I am trying to find a pre-trained language model that will work best for my text. The text is pretty specific in its language and content but there's no test data avaiable or budget to generate it so I'm using perplexity as an intrinisic metric so allow me to compare different fine-tuned versions of BART.
I've had a good look online but couldn't find any discussion about some of the following issues:
- BART is a bi-directional model therefore when we talk about 'context' for calculating perplexity, the normal view that this includes all the words in a window up to the masked token seems incorrect. I am therefore planning to use a window centred (rather than ending) on the masked token. Does that seem correct or does it ruin the metric in some way I'm not anticipating?
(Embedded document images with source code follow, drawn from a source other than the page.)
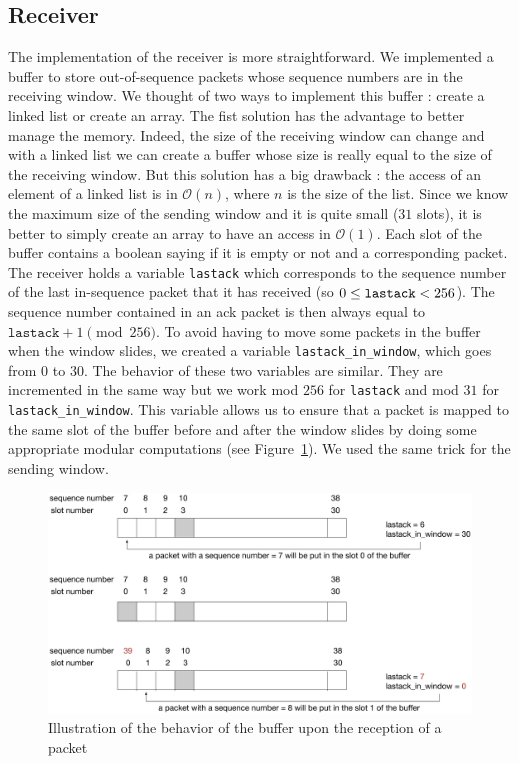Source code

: \documentclass[10pt,a4paper]{article}
\begin{document}
\subsection{Receiver}
The implementation of the receiver is more straightforward. We implemented a buffer to store out-of-sequence packets whose sequence numbers are in the receiving window. We thought of two ways to implement this buffer : create a linked list or create an array. The fist solution has the advantage to better manage the memory. Indeed, the size of the receiving window can change and with a linked list we can create a buffer whose size is really equal to the size of the receiving window. But this solution has a big drawback : the access of an element of a linked list is in $\mathcal{O}(n)$, where $n$ is the size of the list. Since we know the maximum size of the sending window and it is quite small ($31$ slots), it is better to simply create an array to have an access in $\mathcal{O}(1)$. Each slot of the buffer contains a boolean saying if it is empty or not and a corresponding packet. The receiver holds a variable \texttt{lastack} which corresponds to the sequence number of the last in-sequence packet that it has received (so $0 \leq \text{\texttt{lastack}} < 256$). The sequence number contained in an ack packet is then always equal to $\texttt{lastack} + 1 \pmod{256}$. To avoid having to move some packets in the buffer when the window slides, we created a variable \texttt{lastack\_in\_window}, which goes from $0$ to $30$. The behavior of these two variables are similar. They are incremented in the same way but we work mod $256$ for \texttt{lastack} and mod $31$ for \texttt{lastack\_in\_window}. This variable allows us to ensure that a packet is mapped to the same slot of the buffer before and after the window slides by doing some appropriate modular computations (see Figure~\ref{buffer}).  We used the same trick for the sending window.

\begin{figure}[!h]
	\begin{center}
		\includegraphics[width=15cm]{images/buffer.eps}
		\caption{Illustration of the behavior of the buffer upon the reception of a packet}
		\label{buffer}
	\end{center}
\end{figure}
\end{document}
- When I'm calculating perplexity for larger sliding window sizes as suggested by HuggingFace, the probabilities that I'm multiplying together become so small that Python is rounding them to zero and therefore perplexity comes out as Infinite. I've checked and none of the probabilities themselves are zero, its just the product of them that becomes too small. I had planned to use 1024 tokens as the maximum that the model can take but will instead have ~350 as the limit. Has anyone else run into this problem and found another solution that I'm not seeing?
- The text I am interested in is one single very long text, I've worked around that with my summarisation but I'm interested in seeing how well a model works for the text in general. It would take a lot more time than I have to calculate perplexity for sliding window across the entire text so instead my plan is to sample several shorter sections and calculate the perplexity of each and then aggregate that score up. Any advice on the best way to do that, take an average, or take all of the probabilities together and calculate perplexity across them despite them being discontinuous?